▶ Problem requirements:
Only the lines from the one containing "f_1/\partial x_1 &" to the end of the records should be given again, word for word and in full.

[Records drawn from a dataset]
= = = = = = =

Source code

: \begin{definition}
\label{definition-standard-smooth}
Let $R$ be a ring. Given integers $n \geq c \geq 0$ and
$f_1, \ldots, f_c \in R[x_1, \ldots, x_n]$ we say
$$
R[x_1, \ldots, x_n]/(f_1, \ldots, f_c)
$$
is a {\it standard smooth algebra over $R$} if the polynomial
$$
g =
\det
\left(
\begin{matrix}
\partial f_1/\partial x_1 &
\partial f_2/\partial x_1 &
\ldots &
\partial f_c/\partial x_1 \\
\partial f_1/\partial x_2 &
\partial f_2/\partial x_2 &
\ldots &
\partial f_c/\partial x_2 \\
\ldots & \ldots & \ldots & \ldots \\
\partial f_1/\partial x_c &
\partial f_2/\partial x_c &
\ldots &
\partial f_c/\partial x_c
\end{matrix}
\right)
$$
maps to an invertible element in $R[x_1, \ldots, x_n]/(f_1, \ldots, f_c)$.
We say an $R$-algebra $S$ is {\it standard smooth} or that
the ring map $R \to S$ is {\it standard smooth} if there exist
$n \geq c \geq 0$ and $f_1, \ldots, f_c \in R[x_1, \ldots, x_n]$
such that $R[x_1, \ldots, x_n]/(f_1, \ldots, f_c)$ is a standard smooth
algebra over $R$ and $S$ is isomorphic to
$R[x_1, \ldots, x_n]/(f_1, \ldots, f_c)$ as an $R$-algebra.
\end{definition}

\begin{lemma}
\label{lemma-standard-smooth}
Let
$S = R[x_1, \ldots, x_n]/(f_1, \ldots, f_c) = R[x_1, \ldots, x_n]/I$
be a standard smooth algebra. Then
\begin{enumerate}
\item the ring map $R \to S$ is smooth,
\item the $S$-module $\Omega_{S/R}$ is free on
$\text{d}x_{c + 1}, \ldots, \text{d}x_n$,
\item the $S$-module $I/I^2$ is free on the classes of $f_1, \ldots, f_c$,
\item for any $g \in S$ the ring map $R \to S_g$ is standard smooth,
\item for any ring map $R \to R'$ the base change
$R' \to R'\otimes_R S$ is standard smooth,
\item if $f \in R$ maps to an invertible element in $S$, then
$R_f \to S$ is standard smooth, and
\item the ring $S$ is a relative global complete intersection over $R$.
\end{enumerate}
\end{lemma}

= = = = = = =

▶ Task solution:
\partial f_1/\partial x_1 &
\partial f_2/\partial x_1 &
\ldots &
\partial f_c/\partial x_1 \\
\partial f_1/\partial x_2 &
\partial f_2/\partial x_2 &
\ldots &
\partial f_c/\partial x_2 \\
\ldots & \ldots & \ldots & \ldots \\
\partial f_1/\partial x_c &
\partial f_2/\partial x_c &
\ldots &
\partial f_c/\partial x_c
\end{matrix}
\right)
$$
maps to an invertible element in $R[x_1, \ldots, x_n]/(f_1, \ldots, f_c)$.
We say an $R$-algebra $S$ is {\it standard smooth} or that
the ring map $R \to S$ is {\it standard smooth} if there exist
$n \geq c \geq 0$ and $f_1, \ldots, f_c \in R[x_1, \ldots, x_n]$
such that $R[x_1, \ldots, x_n]/(f_1, \ldots, f_c)$ is a standard smooth
algebra over $R$ and $S$ is isomorphic to
$R[x_1, \ldots, x_n]/(f_1, \ldots, f_c)$ as an $R$-algebra.
\end{definition}

\begin{lemma}
\label{lemma-standard-smooth}
Let
$S = R[x_1, \ldots, x_n]/(f_1, \ldots, f_c) = R[x_1, \ldots, x_n]/I$
be a standard smooth algebra. Then
\begin{enumerate}
\item the ring map $R \to S$ is smooth,
\item the $S$-module $\Omega_{S/R}$ is free on
$\text{d}x_{c + 1}, \ldots, \text{d}x_n$,
\item the $S$-module $I/I^2$ is free on the classes of $f_1, \ldots, f_c$,
\item for any $g \in S$ the ring map $R \to S_g$ is standard smooth,
\item for any ring map $R \to R'$ the base change
$R' \to R'\otimes_R S$ is standard smooth,
\item if $f \in R$ maps to an invertible element in $S$, then
$R_f \to S$ is standard smooth, and
\item the ring $S$ is a relative global complete intersection over $R$.
\end{enumerate}
\end{lemma}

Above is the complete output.